The second group of teachers arrive today. I am excited to meet them and to see how the dynamics of the house change.

Good day! (6-19-07)

After talking a bit with everyone and expressing my disconnected feeling I felt a lot better. Most people said that they had experienced that and that disconnected was the best way to describe it. Luckily we have all been able to get through it. I think there is just a lot to process being here and sometimes it gets a bit overwhelming.

This morning I got up early and ran with carry (a staff person) we didn't run very far but it was really nice. We have to go super early because the streets get crowded and they are really really unlevel. I got back and had breakfast and margo and I went to st. monica's where Kevin and emmay are staying and took showers. Catherine came after her class. It was absolutely amazing to be able to take a shower and they have fair water pressure. Of course it was cold but it was great and we didn't feel like we had to rush. Plus I went poo twice! Yay! I think it was the running and the coffee. Praise the Lord I have late classes Tuesdays and Thursdays so I am going to run those days and shower before school. I will probably try to run sat. too.

I cant remember if I have blogged about my dress and acholi name. if I have o well you get to hear it again-everyone who knows me is used to hearing the same story a few times. So I bought some fabric from a woman across from the internet place named Vicki. She gave me and margo acholi names. Margos is abeh (abay) which means beautiful and mine is lahker (lakay) which means from a royal family. Katie (the one who stayed in the IDP camp) has the same name and since I am older she owes me a chicken..hilarious! well I took the fabric back to her for her to make a dress. I took it back today for her to alter a bit more. I hope to pick it up maybe wed or Thursday.

Phil and I went to town after school and ran a few errands and we met up with margo and bryan and all decided to go to bora bora and have a drink together. It was a nice time to just sit and chat with each other. That's what we do at the house but it was nice to have a change of scenery.

Disconnected (6-18-07)

Today was a strange day. I felt disconnected all day from everything, the people, the town, the school, the teachers. We said goodbye to the roadies last night and the house is a lot quieter. I was really tired so after my first class I came home and took a nap and ate a banana.
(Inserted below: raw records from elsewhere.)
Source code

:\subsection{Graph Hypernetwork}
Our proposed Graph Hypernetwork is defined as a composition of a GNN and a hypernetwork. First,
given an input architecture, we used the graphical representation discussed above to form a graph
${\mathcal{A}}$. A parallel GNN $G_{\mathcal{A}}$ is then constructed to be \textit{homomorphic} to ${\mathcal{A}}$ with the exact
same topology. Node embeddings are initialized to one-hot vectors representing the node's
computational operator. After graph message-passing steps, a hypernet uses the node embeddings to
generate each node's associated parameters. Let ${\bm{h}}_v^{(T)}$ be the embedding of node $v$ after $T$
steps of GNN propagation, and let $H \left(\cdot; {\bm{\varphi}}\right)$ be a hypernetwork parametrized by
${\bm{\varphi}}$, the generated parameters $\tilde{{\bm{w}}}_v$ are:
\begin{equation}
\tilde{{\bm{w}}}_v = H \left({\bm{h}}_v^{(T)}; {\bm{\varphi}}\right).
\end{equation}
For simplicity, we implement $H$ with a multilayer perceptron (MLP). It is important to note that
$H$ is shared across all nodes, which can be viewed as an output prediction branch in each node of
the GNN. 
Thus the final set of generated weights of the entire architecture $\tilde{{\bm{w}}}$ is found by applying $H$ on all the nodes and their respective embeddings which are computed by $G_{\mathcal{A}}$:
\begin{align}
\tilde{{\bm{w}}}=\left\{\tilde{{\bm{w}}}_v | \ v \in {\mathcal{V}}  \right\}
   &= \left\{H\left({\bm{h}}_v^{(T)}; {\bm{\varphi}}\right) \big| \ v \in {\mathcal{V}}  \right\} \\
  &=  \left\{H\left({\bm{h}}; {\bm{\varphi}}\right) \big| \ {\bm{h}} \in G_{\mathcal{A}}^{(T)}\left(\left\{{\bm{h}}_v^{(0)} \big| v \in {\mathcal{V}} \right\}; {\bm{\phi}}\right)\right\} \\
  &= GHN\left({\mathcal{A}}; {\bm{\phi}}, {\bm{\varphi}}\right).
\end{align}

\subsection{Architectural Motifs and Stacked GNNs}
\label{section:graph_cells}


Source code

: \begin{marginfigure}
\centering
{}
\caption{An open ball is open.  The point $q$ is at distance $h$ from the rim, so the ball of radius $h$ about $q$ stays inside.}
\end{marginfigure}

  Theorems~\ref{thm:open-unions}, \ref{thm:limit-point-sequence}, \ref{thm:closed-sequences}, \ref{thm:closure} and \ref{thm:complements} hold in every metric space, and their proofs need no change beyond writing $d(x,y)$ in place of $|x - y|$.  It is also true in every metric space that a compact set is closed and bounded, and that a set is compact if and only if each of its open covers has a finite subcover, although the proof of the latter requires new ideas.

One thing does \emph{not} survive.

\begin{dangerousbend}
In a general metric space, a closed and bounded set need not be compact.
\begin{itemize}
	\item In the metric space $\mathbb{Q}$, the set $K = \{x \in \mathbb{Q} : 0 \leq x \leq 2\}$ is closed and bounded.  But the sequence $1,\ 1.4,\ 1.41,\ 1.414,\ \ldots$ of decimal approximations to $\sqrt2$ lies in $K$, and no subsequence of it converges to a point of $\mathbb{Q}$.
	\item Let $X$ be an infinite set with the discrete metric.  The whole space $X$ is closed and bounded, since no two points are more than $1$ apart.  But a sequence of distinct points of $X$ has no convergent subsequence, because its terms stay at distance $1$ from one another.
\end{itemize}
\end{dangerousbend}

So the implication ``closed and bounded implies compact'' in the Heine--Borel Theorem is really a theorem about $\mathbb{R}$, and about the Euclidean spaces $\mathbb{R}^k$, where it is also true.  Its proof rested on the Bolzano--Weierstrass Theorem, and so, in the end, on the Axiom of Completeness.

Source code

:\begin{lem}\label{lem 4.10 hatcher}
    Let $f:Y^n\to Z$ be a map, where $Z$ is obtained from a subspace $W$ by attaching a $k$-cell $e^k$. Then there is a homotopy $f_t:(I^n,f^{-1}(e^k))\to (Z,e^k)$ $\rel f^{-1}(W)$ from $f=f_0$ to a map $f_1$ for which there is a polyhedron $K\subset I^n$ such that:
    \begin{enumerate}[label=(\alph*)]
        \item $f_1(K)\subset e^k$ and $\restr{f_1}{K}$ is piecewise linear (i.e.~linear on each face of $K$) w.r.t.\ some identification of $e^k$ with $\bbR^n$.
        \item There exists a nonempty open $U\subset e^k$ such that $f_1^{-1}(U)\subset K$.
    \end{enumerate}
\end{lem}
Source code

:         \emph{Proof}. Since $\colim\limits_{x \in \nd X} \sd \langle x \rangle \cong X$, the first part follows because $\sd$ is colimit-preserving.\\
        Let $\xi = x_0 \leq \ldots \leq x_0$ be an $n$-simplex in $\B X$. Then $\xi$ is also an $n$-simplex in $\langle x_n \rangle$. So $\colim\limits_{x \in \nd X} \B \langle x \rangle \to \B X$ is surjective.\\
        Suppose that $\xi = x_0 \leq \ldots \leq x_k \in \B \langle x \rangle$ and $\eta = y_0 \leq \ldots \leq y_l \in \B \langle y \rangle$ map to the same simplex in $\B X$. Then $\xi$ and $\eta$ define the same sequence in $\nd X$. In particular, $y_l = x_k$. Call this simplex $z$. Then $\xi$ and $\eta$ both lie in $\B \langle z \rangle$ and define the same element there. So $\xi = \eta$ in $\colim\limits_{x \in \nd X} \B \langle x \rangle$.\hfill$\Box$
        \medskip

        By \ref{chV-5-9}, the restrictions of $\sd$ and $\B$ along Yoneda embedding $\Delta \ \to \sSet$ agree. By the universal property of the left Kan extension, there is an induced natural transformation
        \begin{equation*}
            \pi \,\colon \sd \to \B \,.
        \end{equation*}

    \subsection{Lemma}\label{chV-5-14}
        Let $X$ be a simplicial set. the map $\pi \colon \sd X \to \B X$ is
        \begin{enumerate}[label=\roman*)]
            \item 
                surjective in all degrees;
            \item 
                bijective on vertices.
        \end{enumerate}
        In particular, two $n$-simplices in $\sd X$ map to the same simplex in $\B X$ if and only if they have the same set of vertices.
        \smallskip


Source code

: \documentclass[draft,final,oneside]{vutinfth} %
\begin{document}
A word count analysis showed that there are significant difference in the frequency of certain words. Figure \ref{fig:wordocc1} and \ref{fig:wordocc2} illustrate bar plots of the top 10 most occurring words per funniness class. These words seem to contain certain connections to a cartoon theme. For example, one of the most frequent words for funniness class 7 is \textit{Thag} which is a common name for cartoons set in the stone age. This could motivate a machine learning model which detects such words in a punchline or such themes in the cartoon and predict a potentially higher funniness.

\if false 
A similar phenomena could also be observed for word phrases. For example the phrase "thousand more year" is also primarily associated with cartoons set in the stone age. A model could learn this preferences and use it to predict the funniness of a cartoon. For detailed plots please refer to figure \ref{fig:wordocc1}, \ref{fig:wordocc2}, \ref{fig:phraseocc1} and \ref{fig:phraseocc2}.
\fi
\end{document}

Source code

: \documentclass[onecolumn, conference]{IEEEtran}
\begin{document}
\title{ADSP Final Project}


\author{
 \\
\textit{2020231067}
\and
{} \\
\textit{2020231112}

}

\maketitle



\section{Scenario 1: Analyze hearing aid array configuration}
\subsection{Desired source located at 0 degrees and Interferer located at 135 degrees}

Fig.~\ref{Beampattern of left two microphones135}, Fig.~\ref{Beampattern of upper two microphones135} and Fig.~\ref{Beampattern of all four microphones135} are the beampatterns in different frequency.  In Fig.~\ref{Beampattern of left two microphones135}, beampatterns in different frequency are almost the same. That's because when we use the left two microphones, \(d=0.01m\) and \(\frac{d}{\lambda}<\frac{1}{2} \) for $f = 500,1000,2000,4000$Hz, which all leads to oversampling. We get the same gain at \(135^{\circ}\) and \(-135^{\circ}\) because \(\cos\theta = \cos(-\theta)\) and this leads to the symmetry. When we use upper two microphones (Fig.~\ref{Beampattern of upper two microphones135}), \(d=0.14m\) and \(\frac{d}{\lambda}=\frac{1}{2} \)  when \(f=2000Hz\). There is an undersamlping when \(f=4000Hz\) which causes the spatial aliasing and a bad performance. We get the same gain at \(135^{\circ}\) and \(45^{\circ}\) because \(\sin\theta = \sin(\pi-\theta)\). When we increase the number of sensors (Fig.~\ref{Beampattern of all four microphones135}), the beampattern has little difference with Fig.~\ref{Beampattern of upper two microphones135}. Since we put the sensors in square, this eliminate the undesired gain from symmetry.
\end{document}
Patrick and I didn't get to plan for that lesson because I had the wrong cell phone number so I just sat and listened most the time. We planned for the rest of the week but I think next week I am going to try to get him to plan more detailed so that we can really work on teaching together and documenting what we do.

I haven't gone to the bathroom since sat. this stinks.

Gulu Baptist Church and father's day (6-17-07)

Bryan, Phil, and I went to gulu Baptist church. It is in peche which is about a 7 minute boda ride (and the boda goes super fast). Vincent ochang is the pastor there so it was neat to see him. He preached on a cheerful giver. It is really crazy to hear the people here talk about giving because they have such little but it is great that they see the benefit and the call to give as one that should be taken seriously. Throughout the service they referenced the recent break-ins they had experienced. Apparently a young man they had been helping decided to take money from the daycare. It was so unfortunate but they just prayed that he would have a change of heart.

During the day we all did our own thing pretty much. I went to town with john (a roadie) and Christine (a HEALS volunteer—joylee's afterschool kids program). We walked around the market and laughed a whole lot. John seems like a really neat guy and Christine is always so sweet.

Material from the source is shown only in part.